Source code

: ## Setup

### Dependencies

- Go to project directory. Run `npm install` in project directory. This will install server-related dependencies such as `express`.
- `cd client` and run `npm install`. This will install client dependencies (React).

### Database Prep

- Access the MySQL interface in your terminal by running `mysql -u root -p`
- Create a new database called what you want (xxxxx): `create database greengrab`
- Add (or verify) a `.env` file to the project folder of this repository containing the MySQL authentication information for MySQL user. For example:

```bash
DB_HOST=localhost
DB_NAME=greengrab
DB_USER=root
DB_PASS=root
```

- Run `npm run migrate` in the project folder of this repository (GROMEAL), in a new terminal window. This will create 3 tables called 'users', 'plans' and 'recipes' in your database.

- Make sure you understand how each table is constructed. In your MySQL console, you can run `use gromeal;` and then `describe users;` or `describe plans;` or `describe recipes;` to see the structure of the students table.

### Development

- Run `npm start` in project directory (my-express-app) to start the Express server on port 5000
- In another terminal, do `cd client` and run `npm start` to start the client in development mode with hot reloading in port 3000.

+ + + + + + +

Answer with one number, namely the count of lines in the entries that include the word "client".

SOLUTION
2